### Aim of the exercise
When the string "dengan" is part of a line below, that line should be copied.

### Records supplied
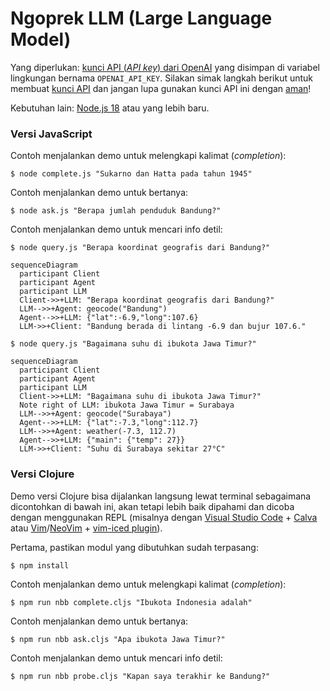 # Ngoprek LLM (Large Language Model)

Yang diperlukan: [kunci API (_API key_) dari OpenAI](https://platform.openai.com/account/api-keys) yang disimpan di variabel lingkungan bernama `OPENAI_API_KEY`. Silakan simak langkah berikut untuk membuat [kunci API](https://help.openai.com/en/articles/4936850-where-do-i-find-my-secret-api-key) dan jangan lupa gunakan kunci API ini dengan [aman](https://help.openai.com/en/articles/5112595)!

Kebutuhan lain: [Node.js 18](https://nodejs.org/) atau yang lebih baru.

### Versi JavaScript

Contoh menjalankan demo untuk melengkapi kalimat (_completion_):

```
$ node complete.js "Sukarno dan Hatta pada tahun 1945"
```

Contoh menjalankan demo untuk bertanya:

```
$ node ask.js "Berapa jumlah penduduk Bandung?"
```

Contoh menjalankan demo untuk mencari info detil:

```
$ node query.js "Berapa koordinat geografis dari Bandung?"
```

```mermaid
sequenceDiagram
  participant Client
  participant Agent
  participant LLM
  Client->>+LLM: "Berapa koordinat geografis dari Bandung?"
  LLM-->>+Agent: geocode("Bandung")
  Agent-->>+LLM: {"lat":-6.9,"long":107.6}
  LLM->>+Client: "Bandung berada di lintang -6.9 dan bujur 107.6."
```

```
$ node query.js "Bagaimana suhu di ibukota Jawa Timur?"
```

```mermaid
sequenceDiagram
  participant Client
  participant Agent
  participant LLM
  Client->>+LLM: "Bagaimana suhu di ibukota Jawa Timur?"
  Note right of LLM: ibukota Jawa Timur = Surabaya
  LLM-->>+Agent: geocode("Surabaya")
  Agent-->>+LLM: {"lat":-7.3,"long":112.7}
  LLM-->>+Agent: weather(-7.3, 112.7)
  Agent-->>+LLM: {"main": {"temp": 27}}
  LLM->>+Client: "Suhu di Surabaya sekitar 27°C"
```

### Versi Clojure

Demo versi Clojure bisa dijalankan langsung lewat terminal sebagaimana dicontohkan di bawah ini, akan tetapi lebih baik dipahami dan dicoba dengan menggunakan REPL (misalnya dengan [Visual Studio Code](https://code.visualstudio.com/) + [Calva](https://marketplace.visualstudio.com/items?itemName=betterthantomorrow.calva) atau [Vim](https://www.vim.org/)/[NeoVim](https://neovim.io/) + [vim-iced plugin](https://github.com/liquidz/vim-iced)).

Pertama, pastikan modul yang dibutuhkan sudah terpasang:

```
$ npm install
```

Contoh menjalankan demo untuk melengkapi kalimat (_completion_):

```
$ npm run nbb complete.cljs "Ibukota Indonesia adalah"
```

Contoh menjalankan demo untuk bertanya:

```
$ npm run nbb ask.cljs "Apa ibukota Jawa Timur?"
```

Contoh menjalankan demo untuk mencari info detil:

```
$ npm run nbb probe.cljs "Kapan saya terakhir ke Bandung?"
```
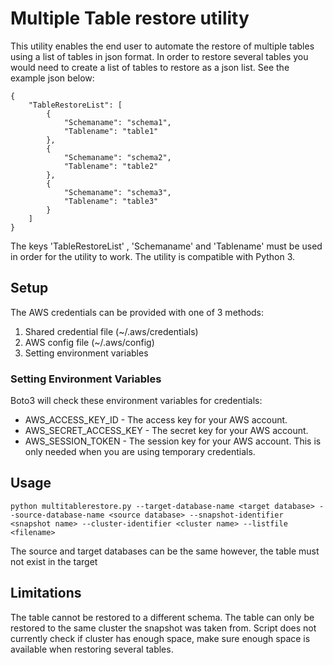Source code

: # Multiple Table restore utility
This utility enables the end user to automate the restore of multiple tables using a list of tables in json format. In order to restore several tables you would need to create a list of tables to restore as a json list. See the example json below:

```
{
    "TableRestoreList": [
        {
            "Schemaname": "schema1",
            "Tablename": "table1"
        },
        {
            "Schemaname": "schema2",
            "Tablename": "table2"
        },
        {
            "Schemaname": "schema3",
            "Tablename": "table3"
        }
    ]
}
```

The keys 'TableRestoreList' , 'Schemaname' and 'Tablename' must be used in order for the utility to work. The utility is compatible with Python 3. 
## Setup
The AWS credentials can be provided with one of 3 methods:

1. Shared credential file (~/.aws/credentials)
1. AWS config file (~/.aws/config)
1. Setting environment variables

### Setting Environment Variables
Boto3 will check these environment variables for credentials:

* AWS_ACCESS_KEY_ID - The access key for your AWS account.
* AWS_SECRET_ACCESS_KEY - The secret key for your AWS account.
* AWS_SESSION_TOKEN - The session key for your AWS account. This is only needed when you are using temporary credentials.

## Usage
```python multitablerestore.py --target-database-name <target database> --source-database-name <source database> --snapshot-identifier <snapshot name> --cluster-identifier <cluster name> --listfile <filename>```

The source and target databases can be the same however, the table must not exist in the target 

## Limitations
The table cannot be restored to a different schema.
The table can only be restored to the same cluster the snapshot was taken from.
Script does not currently check if cluster has enough space, make sure enough space is available when restoring several tables.
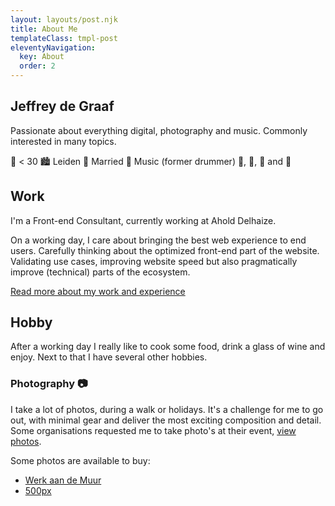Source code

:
 ```yaml
---
layout: layouts/post.njk
title: About Me
templateClass: tmpl-post
eleventyNavigation:
  key: About
  order: 2
---
```


## Jeffrey de Graaf

Passionate about everything digital, photography and music. Commonly interested in many topics.

🧑 < 30
🏙️ Leiden
💍 Married
🎵 Music (former drummer)
🍷, 🍺, 🥃 and 🍖

## Work

I'm a Front-end Consultant, currently working at Ahold Delhaize.

On a working day, I care about bringing the best web experience to end users. Carefully thinking about the optimized front-end part of the website. Validating use cases, improving website speed but also pragmatically improve (technical) parts of the ecosystem.

[Read more about my work and experience](/about/work)

## Hobby

After a working day I really like to cook some food, drink a glass of wine and enjoy. Next to that I have several other hobbies.

### Photography 📷

I take a lot of photos, during a walk or holidays. It's a challenge for me to go out, with minimal gear and deliver the most exciting composition and detail.
Some organisations requested me to take photo's at their event, <a href="https://ladolcevita-more.com/albums/">view photos</a>.

Some photos are available to buy:

- <a href="https://www.werkaandemuur.nl/nl/beeldmaker/Jeffrey-de-Graaf/13501" rel="nofollow" target="_blank">Werk aan de Muur</a>
- <a href="https://500px.com/jeffr" rel="nofollow" target="_blank">500px</a>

### Completed task
Yang diperlukan: [kunci API (_API key_) dari OpenAI](https://platform.openai.com/account/api-keys) yang disimpan di variabel lingkungan bernama `OPENAI_API_KEY`. Silakan simak langkah berikut untuk membuat [kunci API](https://help.openai.com/en/articles/4936850-where-do-i-find-my-secret-api-key) dan jangan lupa gunakan kunci API ini dengan [aman](https://help.openai.com/en/articles/5112595)!
Demo versi Clojure bisa dijalankan langsung lewat terminal sebagaimana dicontohkan di bawah ini, akan tetapi lebih baik dipahami dan dicoba dengan menggunakan REPL (misalnya dengan [Visual Studio Code](https://code.visualstudio.com/) + [Calva](https://marketplace.visualstudio.com/items?itemName=betterthantomorrow.calva) atau [Vim](https://www.vim.org/)/[NeoVim](https://neovim.io/) + [vim-iced plugin](https://github.com/liquidz/vim-iced)).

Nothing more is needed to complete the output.